In den nächsten Monaten könnte die Inflationsrate noch weiter steigen. So prognostiziert die Commerzbank, dass zum Jahresende die 11-Prozent-Marke geknackt werden könnte. Als besonders besorgniserregend gilt, dass auch der unterliegende Preisdruck zunimmt. Die Kernrate ohne Energie und Lebensmittel legte im Oktober von 4,8% auf 5,0% zu. Das ist ebenfalls deutlich oberhalb des 2-Prozent-Inflationsziels. Selbst wenn die Inflation 2023 merklich zurückgehen sollte, spricht der unterliegende Preisdruck dagegen, dass die Teuerung rasch wieder in Richtung 2% sinkt. Damit steigt das Risiko, dass sich höhere Inflationsraten verfestigen – insbesondere über eine Lohn-Preis-Spirale.
Das erhöht den Druck auf die EZB. „Die Arbeit der EZB wird noch lange nicht beendet sein“, kommentierte Thomas Gitzel, Chefvolkswirt der VP Bank, am Montag. Mit der neuerlichen negativen Inflationsüberraschung nimmt aus Sicht auch vieler anderer Beobachter die Wahrscheinlichkeit zu, dass die EZB Mitte Dezember ihre Leitzinsen erneut um 75 Basispunkte erhöht.
Vergangenen Donnerstag hatte die EZB ihre Leitzinsen zum zweiten Mal in Folge um 75 Punkte angehoben – etwas, was es vor September überhaupt noch nie gegeben hatte. Seit Juli hat sie ihre Leitzinsen damit um insgesamt 200 Basispunkte erhöht – so aggressiv wie nie zuvor. Für die Zukunft hatte sie weitere Zinsschritte avisiert, sich aber zugleich etwas vorsichtiger geäußert. Hintergrund ist das zunehmende Rezessionsrisiko (siehe Text oben auf dieser Seite).

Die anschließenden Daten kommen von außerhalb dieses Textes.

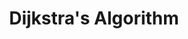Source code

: ---
title: Dijkstra's Algorithm
number: 22
time: 2022-03-18 12:00
location: Graham Hall 210
notes:
notes_source:
slides_pdf:
slides_ppt:
textbook:
---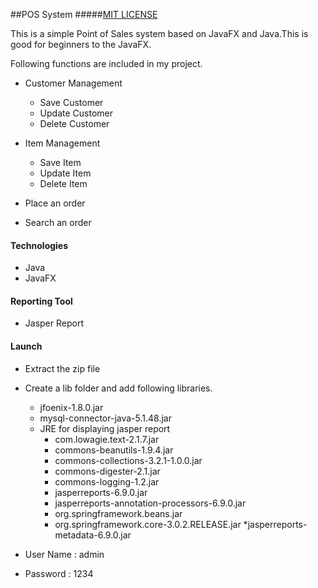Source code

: 
##POS System 
#####[MIT LICENSE](LICENSE)


This is a simple Point of Sales system based on JavaFX and Java.This is good for beginners to the JavaFX.

Following functions are included in my project.  
* Customer Management
    * Save Customer
    * Update Customer
    * Delete Customer
    
* Item Management
    * Save Item
    * Update Item
    * Delete Item
    
* Place an order

* Search an order

#### Technologies
* Java
* JavaFX

#### Reporting Tool
* Jasper Report

#### Launch
* Extract the zip file
* Create a lib folder and add following libraries.
    * jfoenix-1.8.0.jar
    * mysql-connector-java-5.1.48.jar
    * JRE for displaying jasper report
        * com.lowagie.text-2.1.7.jar
        * commons-beanutils-1.9.4.jar
        * commons-collections-3.2.1-1.0.0.jar
        * commons-digester-2.1.jar
        * commons-logging-1.2.jar
        * jasperreports-6.9.0.jar
        * jasperreports-annotation-processors-6.9.0.jar
        * org.springframework.beans.jar
        * org.springframework.core-3.0.2.RELEASE.jar
        *jasperreports-metadata-6.9.0.jar
        
   
 * User Name : admin
 * Password : 1234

Das nährt auch die Debatte, ob es die EZB mit ihren Zinserhöhungen übertreibt. „Zwar erhöht sich das Risiko, dass die EZB immer mehr selbst zum Konjunkturrisiko wird“, sagte am Montag Fritzi Köhler-Geib, Chefvolkswirtin der KfW. „Mit Blick auf den starken Anstieg der Kerninflationsrate ist dieses konsequente Vorgehen gegen die Inflation aber unerlässlich.“
Im EZB-Rat wird bereits heftig über das weitere Vorgehen gerungen (vgl. BZ vom 29. Oktober). Der niederländische Zentralbankchef Klaas Knot plädierte am Sonntag dafür, die Zinsen im Dezember erneut um 50 oder 75 Basispunkte anzuheben. „Wir sind noch nicht einmal in der Halbzeit“, sagte er. Dagegen forderte Italiens Notenbankchef Ignazio Visco am Montag, dass die EZB wegen der hohen wirtschaftlichen Risiken graduell vorgehen müsse.